1250-1300: Middle English compound word wool + sack.  Wool came from the Middle English wolle, from Old English wull, from Proto-Germanic wullō (cognate with the Saterland Frisian wulle, the Low German wull, the Dutch wol, German wolle and Norwegian ull.  All are thought derived from the primitive hwĺ̥hneh, thought also to have influenced the Welsh gwlân, the Latin lāna, the Lithuanian vìlna, the Russian во́лос (vólos), the Balau влас and the Albanian lesh.  All meant variously “wool, hair, fleece”.
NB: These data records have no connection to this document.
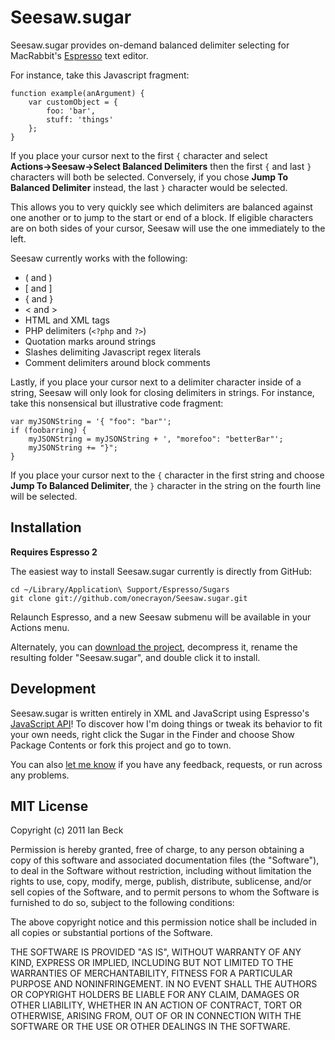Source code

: # Seesaw.sugar

Seesaw.sugar provides on-demand balanced delimiter selecting for MacRabbit's [Espresso](http://macrabbit.com/espresso/) text editor.

For instance, take this Javascript fragment:

    function example(anArgument) {
        var customObject = {
            foo: 'bar',
            stuff: 'things'
        };
    }

If you place your cursor next to the first `{` character and select **Actions&rarr;Seesaw&rarr;Select Balanced Delimiters** then the first `{` and last `}` characters will both be selected. Conversely, if you chose **Jump To Balanced Delimiter** instead, the last `}` character would be selected.

This allows you to very quickly see which delimiters are balanced against one another or to jump to the start or end of a block. If eligible characters are on both sides of your cursor, Seesaw will use the one immediately to the left.

Seesaw currently works with the following:

* ( and )
* [ and ]
* { and }
* < and >
* HTML and XML tags
* PHP delimiters (`<?php` and `?>`)
* Quotation marks around strings
* Slashes delimiting Javascript regex literals
* Comment delimiters around block comments

Lastly, if you place your cursor next to a delimiter character inside of a string, Seesaw will only look for closing delimiters in strings. For instance, take this nonsensical but illustrative code fragment:

    var myJSONString = '{ "foo": "bar"';
    if (foobarring) {
        myJSONString = myJSONString + ', "morefoo": "betterBar"';
        myJSONString += "}";
    }

If you place your cursor next to the `{` character in the first string and choose **Jump To Balanced Delimiter**, the `}` character in the string on the fourth line will be selected.

## Installation

**Requires Espresso 2**

The easiest way to install Seesaw.sugar currently is directly from GitHub:

    cd ~/Library/Application\ Support/Espresso/Sugars
    git clone git://github.com/onecrayon/Seesaw.sugar.git

Relaunch Espresso, and a new Seesaw submenu will be available in your Actions menu.

Alternately, you can [download the project](https://github.com/onecrayon/Seesaw.sugar/zipball/master), decompress it, rename the resulting folder "Seesaw.sugar", and double click it to install.

## Development

Seesaw.sugar is written entirely in XML and JavaScript using Espresso's [JavaScript API](http://wiki.macrabbit.com/index/JavaScriptActions/)! To discover how I'm doing things or tweak its behavior to fit your own needs, right click the Sugar in the Finder and choose Show Package Contents or fork this project and go to town.

You can also [let me know](http://onecrayon.com/about/contact/) if you have any feedback, requests, or run across any problems.

## MIT License

Copyright (c) 2011 Ian Beck

Permission is hereby granted, free of charge, to any person obtaining a copy of this software and associated documentation files (the "Software"), to deal in the Software without restriction, including without limitation the rights to use, copy, modify, merge, publish, distribute, sublicense, and/or sell copies of the Software, and to permit persons to whom the Software is furnished to do so, subject to the following conditions:

The above copyright notice and this permission notice shall be included in all copies or substantial portions of the Software.

THE SOFTWARE IS PROVIDED "AS IS", WITHOUT WARRANTY OF ANY KIND, EXPRESS OR IMPLIED, INCLUDING BUT NOT LIMITED TO THE WARRANTIES OF MERCHANTABILITY, FITNESS FOR A PARTICULAR PURPOSE AND NONINFRINGEMENT. IN NO EVENT SHALL THE AUTHORS OR COPYRIGHT HOLDERS BE LIABLE FOR ANY CLAIM, DAMAGES OR OTHER LIABILITY, WHETHER IN AN ACTION OF CONTRACT, TORT OR OTHERWISE, ARISING FROM, OUT OF OR IN CONNECTION WITH THE SOFTWARE OR THE USE OR OTHER DEALINGS IN THE SOFTWARE.
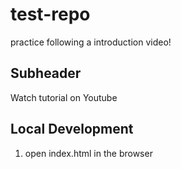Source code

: # test-repo
practice following a introduction video!

## Subheader
Watch tutorial on Youtube

## Local Development

1. open index.html in the browser
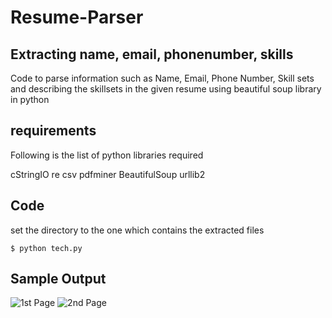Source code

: # Resume-Parser

## Extracting name, email, phonenumber, skills

Code to parse information such as Name, Email, Phone Number, Skill sets and describing the skillsets in the given resume using beautiful soup library in python

## requirements
Following is the list of python libraries required

cStringIO
re
csv
pdfminer
BeautifulSoup
urllib2

## Code

set the directory to the one which contains the extracted files

    $ python tech.py

## Sample Output

![1st Page](https://ibb.co/fHSf8R)
![2nd Page](https://ibb.co/cCQp2m)

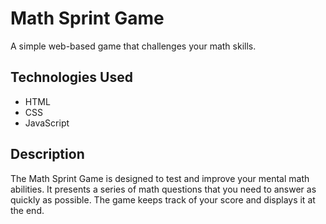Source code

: # Math Sprint Game

A simple web-based game that challenges your math skills.

## Technologies Used

- HTML
- CSS
- JavaScript

## Description

The Math Sprint Game is designed to test and improve your mental math abilities. 
It presents a series of math questions that you need to answer as quickly as possible.
The game keeps track of your score and displays it at the end.



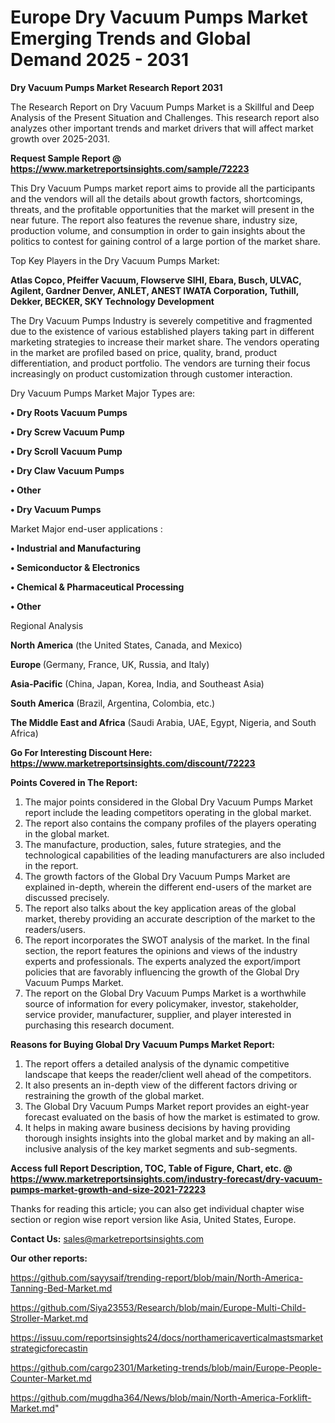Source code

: # Europe Dry Vacuum Pumps Market Emerging Trends and Global Demand 2025 - 2031

<strong>Dry Vacuum Pumps Market Research Report 2031</strong>

The Research Report on Dry Vacuum Pumps Market is a Skillful and Deep Analysis of the Present Situation and Challenges. This research report also analyzes other important trends and market drivers that will affect market growth over 2025-2031.

<strong>Request Sample Report @ <a href=https://www.marketreportsinsights.com/sample/72223>https://www.marketreportsinsights.com/sample/72223</a></strong>

This Dry Vacuum Pumps market report aims to provide all the participants and the vendors will all the details about growth factors, shortcomings, threats, and the profitable opportunities that the market will present in the near future. The report also features the revenue share, industry size, production volume, and consumption in order to gain insights about the politics to contest for gaining control of a large portion of the market share.

Top Key Players in the Dry Vacuum Pumps Market:

<strong>Atlas Copco, Pfeiffer Vacuum, Flowserve SIHI, Ebara, Busch, ULVAC, Agilent, Gardner Denver, ANLET, ANEST IWATA Corporation, Tuthill, Dekker, BECKER, SKY Technology Development</strong>

The Dry Vacuum Pumps Industry is severely competitive and fragmented due to the existence of various established players taking part in different marketing strategies to increase their market share. The vendors operating in the market are profiled based on price, quality, brand, product differentiation, and product portfolio. The vendors are turning their focus increasingly on product customization through customer interaction.

Dry Vacuum Pumps Market Major Types are:

<strong>• Dry Roots Vacuum Pumps

• Dry Screw Vacuum Pump

• Dry Scroll Vacuum Pump

• Dry Claw Vacuum Pumps

• Other

• Dry Vacuum Pumps</strong>

Market Major end-user applications :

<strong>• Industrial and Manufacturing

• Semiconductor & Electronics

• Chemical & Pharmaceutical Processing

• Other</strong>

Regional Analysis

</u><strong><b>North America</b></strong> (the United States, Canada, and Mexico)

<strong><b>Europe </b></strong>(Germany, France, UK, Russia, and Italy)

<strong><b>Asia-Pacific</b></strong> (China, Japan, Korea, India, and Southeast Asia)

<strong><b>South America</b></strong> (Brazil, Argentina, Colombia, etc.)

<strong><b>The Middle East and Africa</b></strong> (Saudi Arabia, UAE, Egypt, Nigeria, and South Africa)

<strong>Go For Interesting Discount Here: <a href=https://www.marketreportsinsights.com/discount/72223>https://www.marketreportsinsights.com/discount/72223</a></strong>

<strong>Points Covered in The Report:</strong>
<ol>
  <li>The major points considered in the Global Dry Vacuum Pumps Market report include the leading competitors operating in the global market.</li>
  <li>The report also contains the company profiles of the players operating in the global market.</li>
  <li>The manufacture, production, sales, future strategies, and the technological capabilities of the leading manufacturers are also included in the report.</li>
  <li>The growth factors of the Global Dry Vacuum Pumps Market are explained in-depth, wherein the different end-users of the market are discussed precisely.</li>
  <li>The report also talks about the key application areas of the global market, thereby providing an accurate description of the market to the readers/users.</li>
  <li>The report incorporates the SWOT analysis of the market. In the final section, the report features the opinions and views of the industry experts and professionals. The experts analyzed the export/import policies that are favorably influencing the growth of the Global Dry Vacuum Pumps Market.</li>
  <li>The report on the Global Dry Vacuum Pumps Market is a worthwhile source of information for every policymaker, investor, stakeholder, service provider, manufacturer, supplier, and player interested in purchasing this research document.</li>
</ol>
<strong>Reasons for Buying Global Dry Vacuum Pumps Market Report:</strong>

<ol>
  <li>The report offers a detailed analysis of the dynamic competitive landscape that keeps the reader/client well ahead of the competitors.</li>
  <li>It also presents an in-depth view of the different factors driving or restraining the growth of the global market.</li>
  <li>The Global Dry Vacuum Pumps Market report provides an eight-year forecast evaluated on the basis of how the market is estimated to grow.</li>
  <li>It helps in making aware business decisions by having providing thorough insights insights into the global market and by making an all-inclusive analysis of the key market segments and sub-segments.</li>
</ol>
<strong>Access full Report Description, TOC, Table of Figure, Chart, etc. @ <a href=https://www.marketreportsinsights.com/industry-forecast/dry-vacuum-pumps-market-growth-and-size-2021-72223>https://www.marketreportsinsights.com/industry-forecast/dry-vacuum-pumps-market-growth-and-size-2021-72223</a></strong>


Thanks for reading this article; you can also get individual chapter wise section or region wise report version like Asia, United States, Europe.

<strong>Contact Us:</strong>
sales@marketreportsinsights.com

<strong>Our other reports:</strong>

<a href=https://github.com/sayysaif/trending-report/blob/main/North-America-Tanning-Bed-Market.md>https://github.com/sayysaif/trending-report/blob/main/North-America-Tanning-Bed-Market.md</a>

<a href=https://github.com/Siya23553/Research/blob/main/Europe-Multi-Child-Stroller-Market.md>https://github.com/Siya23553/Research/blob/main/Europe-Multi-Child-Stroller-Market.md</a>

<a href=https://issuu.com/reportsinsights24/docs/northamericaverticalmastsmarketstrategicforecastin>https://issuu.com/reportsinsights24/docs/northamericaverticalmastsmarketstrategicforecastin</a>

<a href=https://github.com/cargo2301/Marketing-trends/blob/main/Europe-People-Counter-Market.md>https://github.com/cargo2301/Marketing-trends/blob/main/Europe-People-Counter-Market.md</a>

<a href=https://github.com/mugdha364/News/blob/main/North-America-Forklift-Market.md>https://github.com/mugdha364/News/blob/main/North-America-Forklift-Market.md</a>"
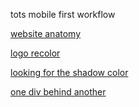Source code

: 
tots mobile first workflow

[website anatomy](https://medium.com/tylergaid/website-design-101-essential-terms-64bc4a52847f)

[logo recolor](https://stackoverflow.com/questions/24224112/css-filter-make-color-image-with-transparency-white)

[looking for the shadow color](https://htmlcolorcodes.com/color-chart/)

[one div behind another](https://stackoverflow.com/questions/19561585/how-to-make-div-go-behind-another-div)
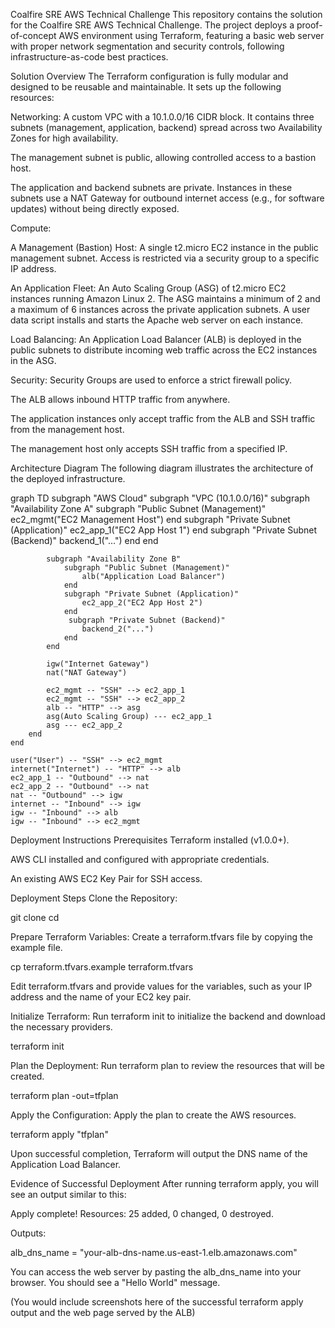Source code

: Coalfire SRE AWS Technical Challenge
This repository contains the solution for the Coalfire SRE AWS Technical Challenge. The project deploys a proof-of-concept AWS environment using Terraform, featuring a basic web server with proper network segmentation and security controls, following infrastructure-as-code best practices.

Solution Overview
The Terraform configuration is fully modular and designed to be reusable and maintainable. It sets up the following resources:

Networking: A custom VPC with a 10.1.0.0/16 CIDR block. It contains three subnets (management, application, backend) spread across two Availability Zones for high availability.

The management subnet is public, allowing controlled access to a bastion host.

The application and backend subnets are private. Instances in these subnets use a NAT Gateway for outbound internet access (e.g., for software updates) without being directly exposed.

Compute:

A Management (Bastion) Host: A single t2.micro EC2 instance in the public management subnet. Access is restricted via a security group to a specific IP address.

An Application Fleet: An Auto Scaling Group (ASG) of t2.micro EC2 instances running Amazon Linux 2. The ASG maintains a minimum of 2 and a maximum of 6 instances across the private application subnets. A user data script installs and starts the Apache web server on each instance.

Load Balancing: An Application Load Balancer (ALB) is deployed in the public subnets to distribute incoming web traffic across the EC2 instances in the ASG.

Security: Security Groups are used to enforce a strict firewall policy.

The ALB allows inbound HTTP traffic from anywhere.

The application instances only accept traffic from the ALB and SSH traffic from the management host.

The management host only accepts SSH traffic from a specified IP.

Architecture Diagram
The following diagram illustrates the architecture of the deployed infrastructure.

graph TD
    subgraph "AWS Cloud"
        subgraph "VPC (10.1.0.0/16)"
            subgraph "Availability Zone A"
                subgraph "Public Subnet (Management)"
                    ec2_mgmt("EC2 Management Host")
                end
                subgraph "Private Subnet (Application)"
                    ec2_app_1("EC2 App Host 1")
                end
                 subgraph "Private Subnet (Backend)"
                    backend_1("...")
                end
            end

            subgraph "Availability Zone B"
                subgraph "Public Subnet (Management)"
                    alb("Application Load Balancer")
                end
                subgraph "Private Subnet (Application)"
                    ec2_app_2("EC2 App Host 2")
                end
                 subgraph "Private Subnet (Backend)"
                    backend_2("...")
                end
            end

            igw("Internet Gateway")
            nat("NAT Gateway")

            ec2_mgmt -- "SSH" --> ec2_app_1
            ec2_mgmt -- "SSH" --> ec2_app_2
            alb -- "HTTP" --> asg
            asg(Auto Scaling Group) --- ec2_app_1
            asg --- ec2_app_2
        end
    end

    user("User") -- "SSH" --> ec2_mgmt
    internet("Internet") -- "HTTP" --> alb
    ec2_app_1 -- "Outbound" --> nat
    ec2_app_2 -- "Outbound" --> nat
    nat -- "Outbound" --> igw
    internet -- "Inbound" --> igw
    igw -- "Inbound" --> alb
    igw -- "Inbound" --> ec2_mgmt

Deployment Instructions
Prerequisites
Terraform installed (v1.0.0+).

AWS CLI installed and configured with appropriate credentials.

An existing AWS EC2 Key Pair for SSH access.

Deployment Steps
Clone the Repository:

git clone <your-repo-url>
cd <your-repo-directory>

Prepare Terraform Variables:
Create a terraform.tfvars file by copying the example file.

cp terraform.tfvars.example terraform.tfvars

Edit terraform.tfvars and provide values for the variables, such as your IP address and the name of your EC2 key pair.

Initialize Terraform:
Run terraform init to initialize the backend and download the necessary providers.

terraform init

Plan the Deployment:
Run terraform plan to review the resources that will be created.

terraform plan -out=tfplan

Apply the Configuration:
Apply the plan to create the AWS resources.

terraform apply "tfplan"

Upon successful completion, Terraform will output the DNS name of the Application Load Balancer.

Evidence of Successful Deployment
After running terraform apply, you will see an output similar to this:

Apply complete! Resources: 25 added, 0 changed, 0 destroyed.

Outputs:

alb_dns_name = "your-alb-dns-name.us-east-1.elb.amazonaws.com"

You can access the web server by pasting the alb_dns_name into your browser. You should see a "Hello World" message.

(You would include screenshots here of the successful terraform apply output and the web page served by the ALB)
Sack was from the Middle English sak (bag, sackcloth) from the Old English sacc (sack, bag) and sæcc (sackcloth, sacking), both from the Proto-Germanic sakkuz (sack), from the Classical Latin saccus (large bag), derived from the Ancient Greek σάκκος ((sákkos (bag of coarse cloth)).  Ultimate source is though Semitic, possibly Phoenician.  Word was cognate with the Dutch zak, the German Sack, the Swedish säck, the Hebrew שַׂק‎ ((śaq, sack, sackcloth)), the Aramaic סַקָּא, the Classical Syriac ܣܩܐ, Ge'ez ሠቅ (śä), the Akkadian saqqu and the Egyptian sg (to gather together).  There are sack factions among the etymologists.  Some suggest sack was originally Egyptian, a nominal derivative of sq that also yielded the Coptic sok and made its way into Greek by way of a Semitic intermediary.  Others reject this view on the technical grounds that an originally Egyptian word would be expected to yield the Hebrew סַק rather than שַׂק (only they understand this stuff).  This faction posits the Coptic and Greek words are both borrowings from Semitic, with the Coptic word perhaps developing via Egyptian sg.

The Horsesack

The Woolsack is the seat of the Lord Speaker in the House of Lords, the UK’s upper house although until the constitutional reforms of the twenty-first century, that was the role of the lord chancellor, an office dating at least from the Norman Conquest though references to the title appear as early as 605.  The New Labour government attempted in 2003 to abolish the office but a review determined it couldn’t be done without an act of Parliament and that was a distraction the government at the time preferred not to inflict on itself.  Instead, enabling legislation providing for the creation of the office of Lord Speaker and a redefinition of the role of lord chancellor was drafted in 2004 and, after a few squabbles, received royal assent a year later with the structural changes effected by 2006.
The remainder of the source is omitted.